Un omaggio doverosa e meritato a chi ha affrontato sofferenze inenarrabili con il sorriso disarmante che a lungo ricorderemo. E nel programma era compresa l’eccellente direzione della settima sinfonia di Beethoven che molti giudicano la più bella tra le nove che il musicista di Bonn ha donato all’umanità, un patrimonio inestimabile. Sono state diverse le definizioni di quest’opera, non tutte a dire il vero positive. In effetti sono più di uno i temi e i motivi esistenziali che la contraddistinguono, ma Ezio Bosso ha preferito considerare il contesto in cui è stata concepita.

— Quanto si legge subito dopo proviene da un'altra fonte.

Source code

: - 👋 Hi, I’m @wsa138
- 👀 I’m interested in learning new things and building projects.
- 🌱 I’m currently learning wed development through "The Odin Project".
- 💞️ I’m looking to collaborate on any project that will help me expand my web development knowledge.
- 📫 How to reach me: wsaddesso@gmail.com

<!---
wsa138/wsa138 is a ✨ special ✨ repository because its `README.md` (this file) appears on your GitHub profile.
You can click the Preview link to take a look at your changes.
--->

Siamo ai primi di dicembre del 1813, poco più di un mese dopo la sanguinosa battaglia di Hanau del 30-31 ottobre. Qui austriaci e bavaresi hanno subito una dura sconfitta ad opera di Napoleone, che dopo la disfatta di Lipsia guidava la ritirata verso la Francia. Migliaia e migliaia di morti insanguinarono quella verde pianura, migliaia di giovani tornarono mutilati o gravemente feriti. Beethoven non rimase insensibile a tale immane disastro e nella sinfonia che presentò e diresse nell’aula magna dell’Università di Vienna, l’8 dicembre, cantò in note sublimi il suo grande desiderio di pace.
Ezio Bosso ha detto bene, l’aspirazione alla pace tiene unite le diverse parti dell’opera, dall’allegretto iniziale allo scherzo del terzo tempo e al gran finale. Solo che la prima esecuzione non trovò l’accoglienza e il gradimento del pubblico. Nello stesso concerto erano state presentate altre due composizioni che celebravano i successi militari inglesi sull’esercito di Napoleone, e cioè la Vittoria di Wellington e La battaglia di Vittoria, due musiche marziali di un certo pregio, composte da Dussek e Pleyel. Gli applausi furono riservati quasi tutti a queste due opere: troppo recente era l’oltraggio subito ad Hanau e le ferite di guerra erano ancora aperte. Ma ci fu chi notò il valore dell’opera a fare da contrappeso ad altri che la stroncarono come una sinfonia che solo un ubriaco poteva scrivere. Intervenne con la sua autorevolezza Richard Wagner che la definì l’apoteosi della danza.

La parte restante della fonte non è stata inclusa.